● What you should do
Copy each line below containing "月累计产量".

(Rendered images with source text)
--*--

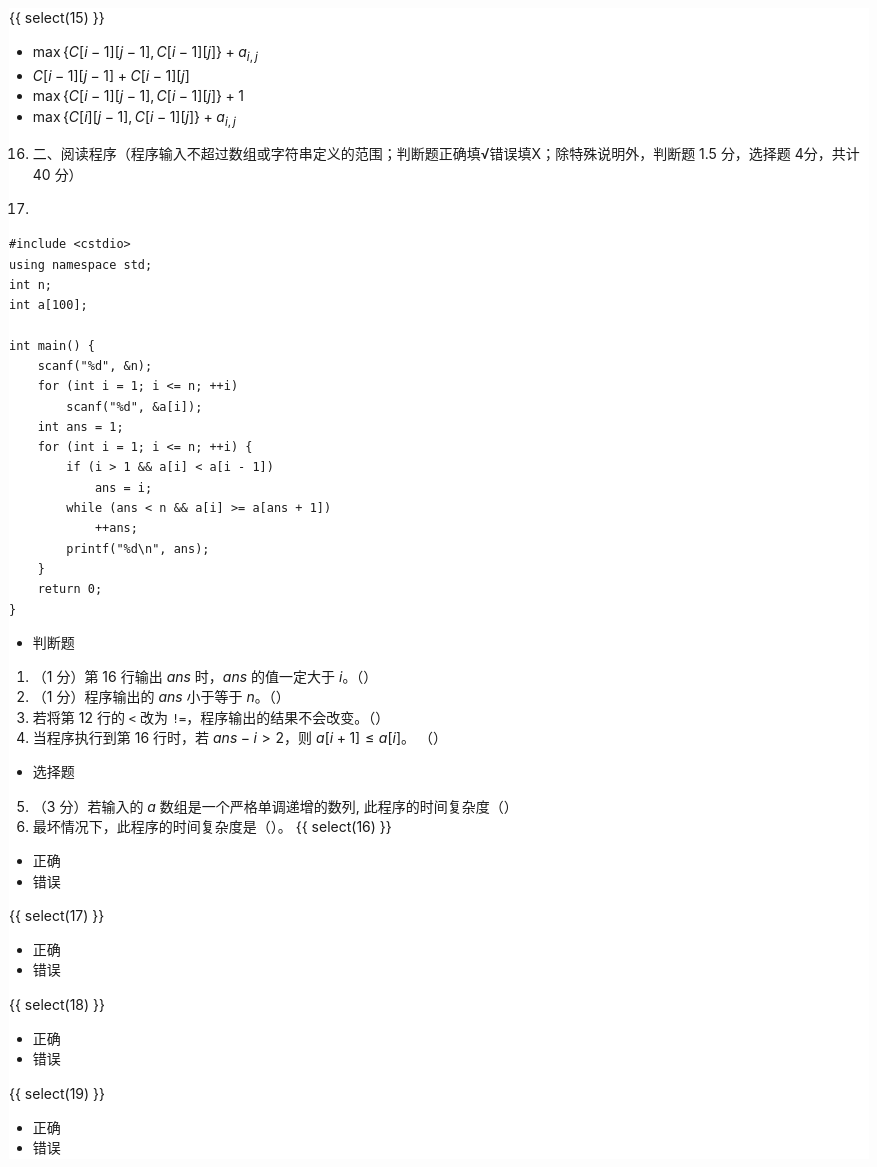 {{ select(15) }}
- $\max\{C[i-1][j-1],C[i-1][j]\}+a_{i,j}$
- $C[i-1][j-1]+C[i-1][j]$
- $\max\{C[i-1][j-1],C[i-1][j]\}+1$
- $\max\{C[i][j-1],C[i-1][j]\}+a_{i,j}$

16. 二、阅读程序（程序输入不超过数组或字符串定义的范围；判断题正确填√错误填X；除特殊说明外，判断题 $1.5$ 分，选择题 $4$分，共计 $40$ 分）

1.
```
#include <cstdio>
using namespace std;
int n;
int a[100];

int main() {
    scanf("%d", &n);
    for (int i = 1; i <= n; ++i)
        scanf("%d", &a[i]);
    int ans = 1;
    for (int i = 1; i <= n; ++i) {
        if (i > 1 && a[i] < a[i - 1])
            ans = i;
        while (ans < n && a[i] >= a[ans + 1])
            ++ans;
        printf("%d\n", ans);
    }
    return 0;
}
```
- 判断题  
1) 	（1 分）第 16 行输出 $ans$ 时，$ans$ 的值一定大于 $i$。（）  
2) 	（1 分）程序输出的 $ans$ 小于等于 $n$。（）  
3) 	若将第 12 行的 `<` 改为 `!=`，程序输出的结果不会改变。（）  
4) 	当程序执行到第 16 行时，若 $ans - i> 2$，则 $a[i + 1] \leq a[i]$。 （）  

- 选择题

5) （3 分）若输入的 $a$ 数组是一个严格单调递增的数列, 此程序的时间复杂度（）   
6) 最坏情况下，此程序的时间复杂度是（）。
{{ select(16) }}
- 正确
- 错误

{{ select(17) }}
- 正确
- 错误

{{ select(18) }}
- 正确
- 错误

{{ select(19) }}
- 正确
- 错误
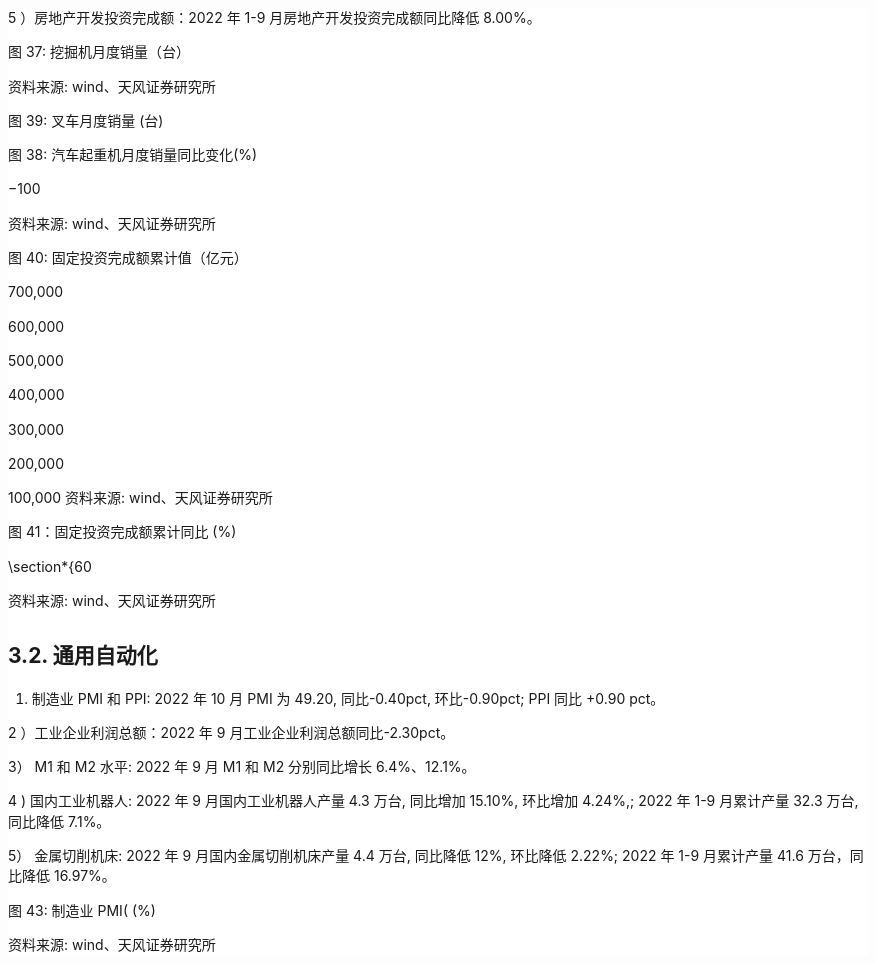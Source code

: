 5 ）房地产开发投资完成额：2022 年 1-9 月房地产开发投资完成额同比降低 8.00\%。

图 37: 挖掘机月度销量（台）



资料来源: wind、天风证券研究所

图 39: 叉车月度销量 (台)



图 38: 汽车起重机月度销量同比变化(\%)



$-100$



资料来源: wind、天风证券研究所

图 40: 固定投资完成额累计值（亿元）

700,000

600,000

500,000

400,000

300,000

200,000

100,000
资料来源: wind、天风证券研究所

图 41：固定投资完成额累计同比 (\%)

\section*{60





资料来源: wind、天风证券研究所

## 3.2. 通用自动化

1) 制造业 PMI 和 PPI: 2022 年 10 月 PMI 为 49.20, 同比-0.40pct, 环比-0.90pct; PPI 同比 +0.90 pct。

2 ）工业企业利润总额：2022 年 9 月工业企业利润总额同比-2.30pct。

3） M1 和 M2 水平: 2022 年 9 月 M1 和 M2 分别同比增长 6.4\%、12.1\%。

4 ) 国内工业机器人: 2022 年 9 月国内工业机器人产量 4.3 万台, 同比增加 $15.10 \%$, 环比增加 4.24\%,; 2022 年 1-9 月累计产量 32.3 万台, 同比降低 7.1\%。

$5 ）$ 金属切削机床: 2022 年 9 月国内金属切削机床产量 4.4 万台, 同比降低 12\%, 环比降低 2.22\%; 2022 年 1-9 月累计产量 41.6 万台，同比降低 16.97\%。

图 43: 制造业 PMI( $(\%)$



资料来源: wind、天风证券研究所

--*--

● Task solution
4 ) 国内工业机器人: 2022 年 9 月国内工业机器人产量 4.3 万台, 同比增加 $15.10 \%$, 环比增加 4.24\%,; 2022 年 1-9 月累计产量 32.3 万台, 同比降低 7.1\%。
$5 ）$ 金属切削机床: 2022 年 9 月国内金属切削机床产量 4.4 万台, 同比降低 12\%, 环比降低 2.22\%; 2022 年 1-9 月累计产量 41.6 万台，同比降低 16.97\%。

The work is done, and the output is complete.